=== Supplied records ===
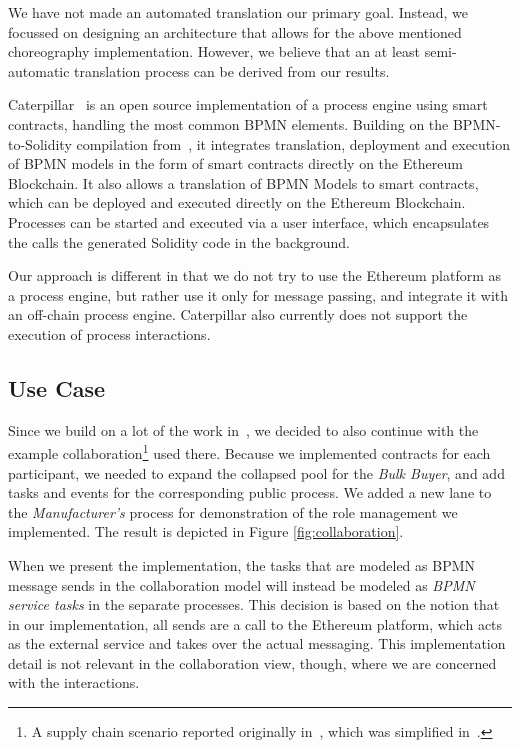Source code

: \documentclass[runningheads]{llncs}
\begin{document}
We have not made an automated translation our primary goal.
Instead, we focussed on designing an architecture that allows for the above mentioned choreography implementation.
However, we believe that an at least semi-automatic translation process can be derived from our results.

Caterpillar~\cite{lopez2017caterpillar} is an open source implementation of a process engine using smart contracts, handling the most common BPMN elements.
Building on the BPMN-to-Solidity compilation from~\cite{weber2016untrusted}, it integrates translation, deployment and execution of BPMN models in the form of smart contracts directly on the Ethereum Blockchain.
It also allows a translation of BPMN Models to smart contracts, which can be deployed and executed directly on the Ethereum Blockchain.
Processes can be started and executed via a user interface, which encapsulates the calls the generated Solidity code in the background.

Our approach is different in that we do not try to use the Ethereum platform as a process engine, but rather use it only for message passing, and integrate it with an off-chain process engine.
Caterpillar also currently does not support the execution of process interactions.

\subsection{Use Case}

Since we build on a lot of the work in~\cite{weber2016untrusted}, we decided to also continue with the example collaboration\footnote{A supply chain scenario reported originally in~\cite{fdhila2015collaborative}, which was simplified in~\cite{weber2016untrusted}.} used there.
Because we implemented contracts for each participant, we needed to expand the collapsed pool for the \emph{Bulk Buyer}, and add tasks and events for the corresponding public process.
We added a new lane to the \emph{Manufacturer's} process for demonstration of the role management we implemented.
The result is depicted in Figure \ref{fig:collaboration}.

When we present the implementation, the tasks that are modeled as BPMN message sends in the collaboration model will instead be modeled as \emph{BPMN service tasks} in the separate processes.
This decision is based on the notion that in our implementation, all sends are a call to the Ethereum platform, which acts as the external service and takes over the actual messaging.
This implementation detail is not relevant in the collaboration view, though, where we are concerned with the interactions.
\end{document}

=== What to produce ===
Would you please set down the listing above exactly, minus its images?

=== Output below ===
Source code

: \documentclass[runningheads]{llncs}
\begin{document}
We have not made an automated translation our primary goal.
Instead, we focussed on designing an architecture that allows for the above mentioned choreography implementation.
However, we believe that an at least semi-automatic translation process can be derived from our results.

Caterpillar~\cite{lopez2017caterpillar} is an open source implementation of a process engine using smart contracts, handling the most common BPMN elements.
Building on the BPMN-to-Solidity compilation from~\cite{weber2016untrusted}, it integrates translation, deployment and execution of BPMN models in the form of smart contracts directly on the Ethereum Blockchain.
It also allows a translation of BPMN Models to smart contracts, which can be deployed and executed directly on the Ethereum Blockchain.
Processes can be started and executed via a user interface, which encapsulates the calls the generated Solidity code in the background.

Our approach is different in that we do not try to use the Ethereum platform as a process engine, but rather use it only for message passing, and integrate it with an off-chain process engine.
Caterpillar also currently does not support the execution of process interactions.

\subsection{Use Case}

Since we build on a lot of the work in~\cite{weber2016untrusted}, we decided to also continue with the example collaboration\footnote{A supply chain scenario reported originally in~\cite{fdhila2015collaborative}, which was simplified in~\cite{weber2016untrusted}.} used there.
Because we implemented contracts for each participant, we needed to expand the collapsed pool for the \emph{Bulk Buyer}, and add tasks and events for the corresponding public process.
We added a new lane to the \emph{Manufacturer's} process for demonstration of the role management we implemented.
The result is depicted in Figure \ref{fig:collaboration}.

When we present the implementation, the tasks that are modeled as BPMN message sends in the collaboration model will instead be modeled as \emph{BPMN service tasks} in the separate processes.
This decision is based on the notion that in our implementation, all sends are a call to the Ethereum platform, which acts as the external service and takes over the actual messaging.
This implementation detail is not relevant in the collaboration view, though, where we are concerned with the interactions.
\end{document}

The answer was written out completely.